08

Your CX team

7 min read

The importance of having a customer experience team

We have talked about the importance of having a customer experience strategy backed by the right technology. But what about the people? Who you need will depend on the size of your business.

In smaller firms, the business owner (often aided by marketing) typically drives and owns the project. In larger companies, the CX team may consist of 4-5 specialists, with ‘CX’ or ‘CRM’ incorporated into their marketing/operations/sales title to mark the extension of their job role. At enterprise level, you’re more likely to find a Head of Customer Experience or Chief Experience Officer, with many different reports.

When it comes to CX, it makes sense to engage a multidisciplinary team, as it is a combined input across the business that is needed to bring it to life.
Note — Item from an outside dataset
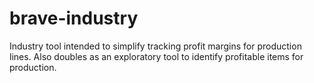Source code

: brave-industry
==============

Industry tool intended to simplify tracking profit margins for production lines.  Also doubles as an exploratory tool to identify profitable items for production.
Whether you give people formal titles or not is up to you, but certainly using these will add weight to your vision to be customer-centric.

What about marketing?

Marketing teams are going through a strange phase where they are called on both from a traditional perspective (more leads please) as well as to add value to the customer experience. CX/CRM teams now sit at board level and are actively informing each move a company makes as they have such a comprehensive understanding of the customer. In a sense, CX exists less as a branch of a marketing team and more as a separate department in its own right. This department’s role is to underpin everything else and move the business forward.

However, we argue that marketing should have a seat at the CX table, and potentially lead the whole strategy. Of course, that’s a big ask of any individual or team. CMOs and even Marketing Managers may feel they’ve been left holding the MD’s baby, with only a slender budget to make it happen.

Building your dream CX team

As we’ll cover in the next chapter around tech, CX projects should not happen in isolated silos (so, no more ‘handing it to marketing’), but be a joined-up effort. Marketers have a host of value to add as we will see below, but even they need help to set the vision, scope it out and implement the project – and that’s where an external partner comes in.

Regardless of marketing’s involvement, it makes sense to create a CX team with people who have skills in the following areas:

The 6 key people to have in your CX team:

  • Leader – business owner, CMO, Director of Customer Experience: anyone with the gravitas to lead on the project – could also be externally appointed on a contract basis.
  • CRM Manager – managing the day-to-day delivery of customer experience
  • Coordinator – supports the CX project leader, working across the different departments and teams.
  • Data analysts – responsibilities include setting and measuring KPIs, identifying trends and capturing customer metrics, as well as connecting datasets together if necessary.
  • Journey mapper – builds out the buyer and customer journeys into visual formats so they are clear for the group to view, understand and analyse.
  • Design – capable of building out what’s needed at the various touchpoints into prototypes; could be anything from a digital portal/hub to a Point of Sale unit.
  • Communications – conveys the need for the project, explaining its importance both internally and externally.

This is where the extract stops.